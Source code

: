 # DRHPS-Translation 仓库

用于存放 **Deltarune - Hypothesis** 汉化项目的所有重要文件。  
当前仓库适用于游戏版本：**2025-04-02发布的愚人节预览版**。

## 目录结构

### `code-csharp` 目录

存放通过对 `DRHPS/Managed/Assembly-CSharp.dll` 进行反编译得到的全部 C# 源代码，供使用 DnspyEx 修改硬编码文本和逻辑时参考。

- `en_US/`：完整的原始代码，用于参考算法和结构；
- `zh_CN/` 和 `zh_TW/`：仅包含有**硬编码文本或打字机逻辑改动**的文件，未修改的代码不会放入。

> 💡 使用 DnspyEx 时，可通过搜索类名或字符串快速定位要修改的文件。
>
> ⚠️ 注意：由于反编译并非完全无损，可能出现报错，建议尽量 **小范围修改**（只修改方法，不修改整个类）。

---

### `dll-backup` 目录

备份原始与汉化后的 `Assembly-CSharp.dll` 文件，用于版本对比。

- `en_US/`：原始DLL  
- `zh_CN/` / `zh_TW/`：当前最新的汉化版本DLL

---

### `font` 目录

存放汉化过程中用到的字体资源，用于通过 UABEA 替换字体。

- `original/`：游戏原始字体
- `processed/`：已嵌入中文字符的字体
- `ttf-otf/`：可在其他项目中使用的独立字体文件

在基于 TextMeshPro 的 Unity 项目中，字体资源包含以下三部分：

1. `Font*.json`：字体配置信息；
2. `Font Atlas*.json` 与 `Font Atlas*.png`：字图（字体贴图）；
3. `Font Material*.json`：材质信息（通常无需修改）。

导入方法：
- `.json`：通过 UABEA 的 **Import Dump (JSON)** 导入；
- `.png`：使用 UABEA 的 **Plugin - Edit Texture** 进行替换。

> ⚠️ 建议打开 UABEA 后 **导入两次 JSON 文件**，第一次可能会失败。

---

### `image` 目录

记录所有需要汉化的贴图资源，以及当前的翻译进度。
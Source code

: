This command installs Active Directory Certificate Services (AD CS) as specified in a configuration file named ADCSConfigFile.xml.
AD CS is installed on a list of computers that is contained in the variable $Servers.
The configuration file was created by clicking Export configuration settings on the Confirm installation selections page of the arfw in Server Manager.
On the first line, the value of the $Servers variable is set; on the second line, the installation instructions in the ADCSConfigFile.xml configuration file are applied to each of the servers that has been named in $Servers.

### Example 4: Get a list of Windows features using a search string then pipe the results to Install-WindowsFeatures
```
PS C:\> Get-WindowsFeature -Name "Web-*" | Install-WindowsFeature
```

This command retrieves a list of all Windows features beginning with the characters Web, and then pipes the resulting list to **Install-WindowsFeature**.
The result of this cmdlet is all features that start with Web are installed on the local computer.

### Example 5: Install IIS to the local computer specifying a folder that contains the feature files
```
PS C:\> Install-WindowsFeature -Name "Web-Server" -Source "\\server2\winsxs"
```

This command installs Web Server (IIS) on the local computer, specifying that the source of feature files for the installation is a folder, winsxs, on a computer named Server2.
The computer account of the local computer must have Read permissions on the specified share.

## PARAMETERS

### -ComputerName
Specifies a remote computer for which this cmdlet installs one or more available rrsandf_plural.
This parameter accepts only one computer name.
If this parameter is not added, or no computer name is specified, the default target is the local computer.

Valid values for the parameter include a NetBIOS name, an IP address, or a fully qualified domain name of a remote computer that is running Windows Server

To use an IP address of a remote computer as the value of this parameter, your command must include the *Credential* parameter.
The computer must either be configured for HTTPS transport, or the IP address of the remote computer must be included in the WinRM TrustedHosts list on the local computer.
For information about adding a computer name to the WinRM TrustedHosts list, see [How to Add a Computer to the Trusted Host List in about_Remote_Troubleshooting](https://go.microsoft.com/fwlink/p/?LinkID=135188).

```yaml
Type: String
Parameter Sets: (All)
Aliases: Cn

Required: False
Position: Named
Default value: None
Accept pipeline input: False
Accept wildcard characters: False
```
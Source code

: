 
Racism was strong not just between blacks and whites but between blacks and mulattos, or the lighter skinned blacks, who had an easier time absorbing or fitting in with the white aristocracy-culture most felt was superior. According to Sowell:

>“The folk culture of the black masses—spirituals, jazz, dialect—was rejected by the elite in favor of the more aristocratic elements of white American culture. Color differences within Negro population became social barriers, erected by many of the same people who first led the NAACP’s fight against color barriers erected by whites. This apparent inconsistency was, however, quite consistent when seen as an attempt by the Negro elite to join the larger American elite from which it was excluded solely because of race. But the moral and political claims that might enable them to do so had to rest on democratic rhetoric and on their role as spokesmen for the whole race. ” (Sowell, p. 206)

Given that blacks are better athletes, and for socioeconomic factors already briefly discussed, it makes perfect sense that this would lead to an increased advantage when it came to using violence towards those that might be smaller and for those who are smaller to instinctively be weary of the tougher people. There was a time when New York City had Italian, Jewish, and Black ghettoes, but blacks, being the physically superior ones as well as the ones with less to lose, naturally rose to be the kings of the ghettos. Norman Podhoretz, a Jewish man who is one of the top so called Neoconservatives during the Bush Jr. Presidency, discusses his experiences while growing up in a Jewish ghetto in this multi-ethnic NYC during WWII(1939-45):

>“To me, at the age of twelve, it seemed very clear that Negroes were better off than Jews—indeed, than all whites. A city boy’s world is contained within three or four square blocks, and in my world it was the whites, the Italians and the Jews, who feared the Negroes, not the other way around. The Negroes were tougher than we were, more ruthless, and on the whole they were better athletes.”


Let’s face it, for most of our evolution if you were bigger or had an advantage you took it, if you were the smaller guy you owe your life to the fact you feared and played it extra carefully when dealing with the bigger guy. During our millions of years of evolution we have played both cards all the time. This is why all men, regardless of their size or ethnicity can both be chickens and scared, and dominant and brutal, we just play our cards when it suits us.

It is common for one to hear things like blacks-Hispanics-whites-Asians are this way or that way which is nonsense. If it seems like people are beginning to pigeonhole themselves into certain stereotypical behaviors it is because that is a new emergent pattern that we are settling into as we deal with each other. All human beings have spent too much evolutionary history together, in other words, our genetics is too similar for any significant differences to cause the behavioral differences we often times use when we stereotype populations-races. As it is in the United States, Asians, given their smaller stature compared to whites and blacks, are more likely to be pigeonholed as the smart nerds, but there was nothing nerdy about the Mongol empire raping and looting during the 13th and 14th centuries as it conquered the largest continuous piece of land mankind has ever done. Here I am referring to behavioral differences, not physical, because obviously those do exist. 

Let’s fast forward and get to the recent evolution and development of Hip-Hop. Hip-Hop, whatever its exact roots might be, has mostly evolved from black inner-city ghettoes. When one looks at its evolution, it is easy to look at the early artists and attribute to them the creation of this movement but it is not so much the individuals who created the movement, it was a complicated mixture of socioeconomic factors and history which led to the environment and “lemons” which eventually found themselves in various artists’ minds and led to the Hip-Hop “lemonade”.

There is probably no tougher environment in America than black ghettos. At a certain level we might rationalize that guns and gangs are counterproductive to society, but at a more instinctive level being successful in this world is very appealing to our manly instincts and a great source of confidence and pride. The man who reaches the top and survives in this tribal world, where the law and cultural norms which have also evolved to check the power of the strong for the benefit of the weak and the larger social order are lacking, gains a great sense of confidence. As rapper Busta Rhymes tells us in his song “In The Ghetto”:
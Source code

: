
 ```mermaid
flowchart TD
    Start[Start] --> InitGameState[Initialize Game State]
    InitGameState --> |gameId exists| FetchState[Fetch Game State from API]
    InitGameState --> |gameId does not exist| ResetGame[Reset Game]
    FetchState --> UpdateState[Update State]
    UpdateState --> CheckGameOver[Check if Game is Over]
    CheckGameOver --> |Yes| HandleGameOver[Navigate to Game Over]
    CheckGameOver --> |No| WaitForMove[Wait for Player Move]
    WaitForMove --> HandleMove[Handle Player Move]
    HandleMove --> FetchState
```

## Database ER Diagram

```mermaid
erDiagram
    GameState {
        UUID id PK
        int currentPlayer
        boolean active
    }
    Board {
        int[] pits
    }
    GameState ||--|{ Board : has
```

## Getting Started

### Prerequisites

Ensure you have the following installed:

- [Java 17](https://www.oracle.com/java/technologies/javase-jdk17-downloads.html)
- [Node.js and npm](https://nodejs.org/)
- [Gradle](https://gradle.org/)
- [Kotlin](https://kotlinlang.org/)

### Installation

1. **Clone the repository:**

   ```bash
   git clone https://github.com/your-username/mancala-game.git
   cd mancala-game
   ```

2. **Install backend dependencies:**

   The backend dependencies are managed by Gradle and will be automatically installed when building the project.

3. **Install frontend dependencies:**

Task goal »
Take the line with "1. **Clone the repository:**" and all lines after it through the end of the records, and write them out exactly; include nothing else.

Your solution »
1. **Clone the repository:**

   ```bash
   git clone https://github.com/your-username/mancala-game.git
   cd mancala-game
   ```

2. **Install backend dependencies:**

   The backend dependencies are managed by Gradle and will be automatically installed when building the project.

3. **Install frontend dependencies:**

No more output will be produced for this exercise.